RBC Capital Markets has lowered its forecast for U.S. interest rates and yields, owing to a cloudier economic picture.
“Our house forecast for U.S. rates and yields remains bearish, but not as bearish as it was,” it says in a new report, noting that it has revised down its projection for the Fed funds rate to 3.5% at the end 2005 from its previous forecast of 4%.
“We continue to look for a peak in bond yields around mid-2005,” it says, but it now expects 10-year yields to peak at 4.95% rather than the 5.50% it was expecting.
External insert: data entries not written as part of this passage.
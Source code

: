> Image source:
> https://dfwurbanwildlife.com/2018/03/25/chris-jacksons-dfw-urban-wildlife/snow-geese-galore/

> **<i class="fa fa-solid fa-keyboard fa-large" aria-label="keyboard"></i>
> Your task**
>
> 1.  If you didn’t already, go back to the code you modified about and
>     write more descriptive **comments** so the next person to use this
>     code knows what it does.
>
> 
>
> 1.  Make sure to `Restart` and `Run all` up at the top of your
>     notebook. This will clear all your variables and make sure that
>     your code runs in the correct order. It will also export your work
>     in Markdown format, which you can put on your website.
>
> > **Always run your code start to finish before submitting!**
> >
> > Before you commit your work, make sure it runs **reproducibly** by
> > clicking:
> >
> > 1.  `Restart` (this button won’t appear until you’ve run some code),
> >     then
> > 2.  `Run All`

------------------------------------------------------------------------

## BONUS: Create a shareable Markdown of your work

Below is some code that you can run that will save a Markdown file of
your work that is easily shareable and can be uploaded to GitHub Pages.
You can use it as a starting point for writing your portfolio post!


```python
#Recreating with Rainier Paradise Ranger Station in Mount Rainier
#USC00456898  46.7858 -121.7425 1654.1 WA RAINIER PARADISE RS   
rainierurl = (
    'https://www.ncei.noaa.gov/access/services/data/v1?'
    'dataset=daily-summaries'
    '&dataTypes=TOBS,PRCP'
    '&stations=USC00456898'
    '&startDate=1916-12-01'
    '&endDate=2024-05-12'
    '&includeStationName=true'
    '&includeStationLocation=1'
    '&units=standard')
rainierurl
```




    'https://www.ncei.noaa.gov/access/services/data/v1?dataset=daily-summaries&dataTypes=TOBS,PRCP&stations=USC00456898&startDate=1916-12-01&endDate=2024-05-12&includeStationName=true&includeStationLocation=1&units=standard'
It has also lowered expectations for two-year bonds to 4% from 4.40%.
“Our forecast changes reflect the lower base from which we see the bearish trend emerging following the Q3 rally in bonds, a more benign inflation background than we had anticipated, although we still see inflation rising over the next six months, and greater uncertainty over the sustainability of the global recovery through 2005,” it says.
The rest of the bond market is even more skeptical of the Fed’s intentions, notes National Bank Financial. “After three Fed rate rises, the bond market is betting against the manifest intentions of the central bank,” it says.
“The market anticipates only four more quarter-point rises in the fed funds rate in 10 FOMC meetings between now and the end of 2005,” that would only bring the fed funds rate to 2.75%. But, NBF notes, Fed officials put the equilibrium rate in the 3%-5% range. “ Bond traders may come to regret betting against the Fed,” it warns.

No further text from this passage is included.